In line with his hardline anti-immigration agenda, Trump’s executive order stated that if one’s parent is “unlawfully present in the United States” and the other is not a citizen or a “lawful permanent resident at the time of said person’s birth”, the child cannot claim birthright.
It added that if a parent’s presence in the country is “lawful but temporary” through a tourist, student or work visa and the other parent is not a US citizen, birthright citizenship cannot be passed on to the child.
Birthright citizenship grants automatic US citizenship to babies born in the country, no matter their parents’ status, drawing on the English common law principle of “jus soli”, or “right of the soil”. This is opposed to the “jus sanguinis”, or “right of blood”, which stipulates that the nationality of a child is determined by that of the parents, regardless of the location of birth.
Trump repeatedly argued that birthright citizenship “ripped off” taxpayers by allowing undocumented migrants to take advantage of the US welfare state.
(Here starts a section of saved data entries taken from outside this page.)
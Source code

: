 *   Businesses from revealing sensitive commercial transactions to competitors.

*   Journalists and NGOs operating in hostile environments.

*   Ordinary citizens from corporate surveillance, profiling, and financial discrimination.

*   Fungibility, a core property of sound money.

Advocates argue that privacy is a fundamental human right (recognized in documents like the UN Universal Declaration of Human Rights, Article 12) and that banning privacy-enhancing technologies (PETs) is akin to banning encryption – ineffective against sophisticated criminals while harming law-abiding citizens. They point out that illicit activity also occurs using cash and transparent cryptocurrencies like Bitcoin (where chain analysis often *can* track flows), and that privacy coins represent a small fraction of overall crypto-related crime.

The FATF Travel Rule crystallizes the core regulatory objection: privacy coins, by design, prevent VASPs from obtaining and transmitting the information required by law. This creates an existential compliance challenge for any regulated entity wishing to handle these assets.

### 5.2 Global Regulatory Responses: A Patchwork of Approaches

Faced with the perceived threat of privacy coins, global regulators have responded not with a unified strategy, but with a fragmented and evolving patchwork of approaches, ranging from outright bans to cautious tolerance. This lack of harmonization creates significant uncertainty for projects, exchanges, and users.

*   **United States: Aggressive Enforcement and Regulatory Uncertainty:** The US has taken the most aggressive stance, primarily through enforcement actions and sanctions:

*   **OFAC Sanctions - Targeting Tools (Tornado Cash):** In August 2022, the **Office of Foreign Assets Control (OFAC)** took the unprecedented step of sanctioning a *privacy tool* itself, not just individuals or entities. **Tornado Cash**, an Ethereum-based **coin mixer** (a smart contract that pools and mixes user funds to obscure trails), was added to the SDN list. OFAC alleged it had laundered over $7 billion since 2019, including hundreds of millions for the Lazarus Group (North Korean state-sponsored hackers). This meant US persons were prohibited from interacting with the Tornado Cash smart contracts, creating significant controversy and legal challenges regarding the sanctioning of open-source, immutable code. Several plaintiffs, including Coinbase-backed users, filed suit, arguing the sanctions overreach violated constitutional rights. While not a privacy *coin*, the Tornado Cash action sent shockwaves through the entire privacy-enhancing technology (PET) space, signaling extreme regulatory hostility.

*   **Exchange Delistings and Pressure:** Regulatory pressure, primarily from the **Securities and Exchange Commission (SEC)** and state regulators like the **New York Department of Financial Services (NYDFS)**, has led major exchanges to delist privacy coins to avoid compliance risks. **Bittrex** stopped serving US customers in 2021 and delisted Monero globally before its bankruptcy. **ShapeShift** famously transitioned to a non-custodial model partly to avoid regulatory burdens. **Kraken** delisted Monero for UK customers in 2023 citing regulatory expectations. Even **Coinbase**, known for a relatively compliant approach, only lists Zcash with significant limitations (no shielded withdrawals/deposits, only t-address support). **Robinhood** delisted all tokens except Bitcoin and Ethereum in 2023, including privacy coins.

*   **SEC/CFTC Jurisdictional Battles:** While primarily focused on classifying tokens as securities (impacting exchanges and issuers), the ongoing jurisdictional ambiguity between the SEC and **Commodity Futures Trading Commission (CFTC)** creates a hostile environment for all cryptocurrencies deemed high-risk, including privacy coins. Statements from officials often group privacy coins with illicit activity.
Lawyers for the administration argued in court that the practice had been based on a “misreading” of the Constitution’s 14th Amendment, which states that “all persons born or naturalised in the United States, and subject to the jurisdiction thereof, are citizens of the United States and of the State wherein they reside”.
US Solicitor General John Sauer, representing the administration, argued that “subject to the jurisdiction thereof” automatically precluded some immigrant groups from birthright citizenship, and that it should apply only to those with “allegiance to the United States by virtue of domicile”.
Sauer also argued that granting citizenship to any baby born on US soil had led to what he termed “birth tourism”, or the arrival of “uncounted thousands of foreigners from potentially hostile nations” who aimed to secure citizenship for their children.